- [About this task] Reprint all of the data below exactly as shown and skip every image.

Stored entries:
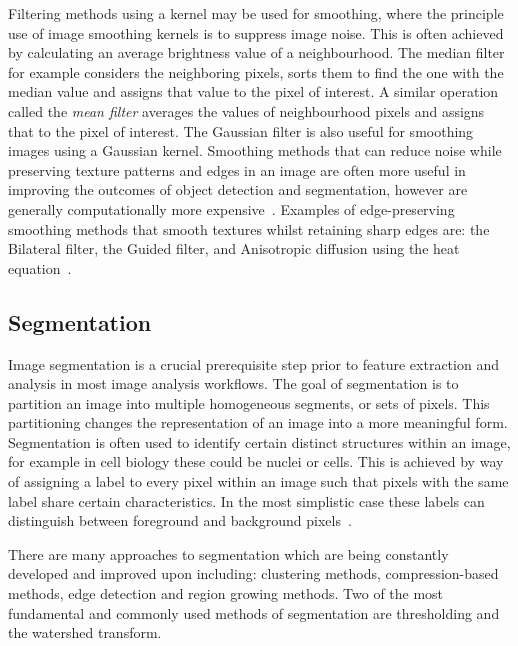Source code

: Filtering methods using a kernel  may be used for smoothing, where the principle use of image smoothing kernels is to suppress image noise. This is often achieved by calculating an average brightness value of a neighbourhood. The median filter for example considers the neighboring pixels, sorts them to find the one with the median value and assigns that value to the pixel of interest. A similar operation called the \emph{mean filter} averages the values of neighbourhood pixels and assigns that to the pixel of interest. The Gaussian filter is also useful for smoothing images using a Gaussian kernel. Smoothing methods that can reduce noise while preserving texture patterns and edges in an image are often more useful in improving the outcomes of object detection and segmentation, however are generally computationally more expensive~\cite{Sonka2007}. Examples of edge-preserving smoothing methods that smooth textures whilst retaining sharp edges are: the Bilateral filter, the Guided filter, and Anisotropic diffusion using the heat equation~\cite{Pal2015}.

\subsection{Segmentation}
\label{introduction:image_processing:segmentation}
Image segmentation is a crucial prerequisite step prior to feature extraction and analysis in most image analysis workflows. The goal of segmentation is to partition an image into multiple homogeneous segments, or sets of pixels. This partitioning changes the representation of an image into a more meaningful form. Segmentation is often used to identify certain distinct structures within an image, for example in cell biology these could be nuclei or cells. This is achieved by way of assigning a label to every pixel within an image such that pixels with the same label share certain characteristics. In the most simplistic case these labels can distinguish between foreground and background pixels~\cite{Russ2006}.

There are many approaches to segmentation which are being constantly developed and improved upon including: clustering methods, compression-based methods, edge detection and region growing methods. Two of the most fundamental and commonly used methods of segmentation are thresholding and the watershed transform.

- [Response]
Source code

: Filtering methods using a kernel  may be used for smoothing, where the principle use of image smoothing kernels is to suppress image noise. This is often achieved by calculating an average brightness value of a neighbourhood. The median filter for example considers the neighboring pixels, sorts them to find the one with the median value and assigns that value to the pixel of interest. A similar operation called the \emph{mean filter} averages the values of neighbourhood pixels and assigns that to the pixel of interest. The Gaussian filter is also useful for smoothing images using a Gaussian kernel. Smoothing methods that can reduce noise while preserving texture patterns and edges in an image are often more useful in improving the outcomes of object detection and segmentation, however are generally computationally more expensive~\cite{Sonka2007}. Examples of edge-preserving smoothing methods that smooth textures whilst retaining sharp edges are: the Bilateral filter, the Guided filter, and Anisotropic diffusion using the heat equation~\cite{Pal2015}.

\subsection{Segmentation}
\label{introduction:image_processing:segmentation}
Image segmentation is a crucial prerequisite step prior to feature extraction and analysis in most image analysis workflows. The goal of segmentation is to partition an image into multiple homogeneous segments, or sets of pixels. This partitioning changes the representation of an image into a more meaningful form. Segmentation is often used to identify certain distinct structures within an image, for example in cell biology these could be nuclei or cells. This is achieved by way of assigning a label to every pixel within an image such that pixels with the same label share certain characteristics. In the most simplistic case these labels can distinguish between foreground and background pixels~\cite{Russ2006}.

There are many approaches to segmentation which are being constantly developed and improved upon including: clustering methods, compression-based methods, edge detection and region growing methods. Two of the most fundamental and commonly used methods of segmentation are thresholding and the watershed transform.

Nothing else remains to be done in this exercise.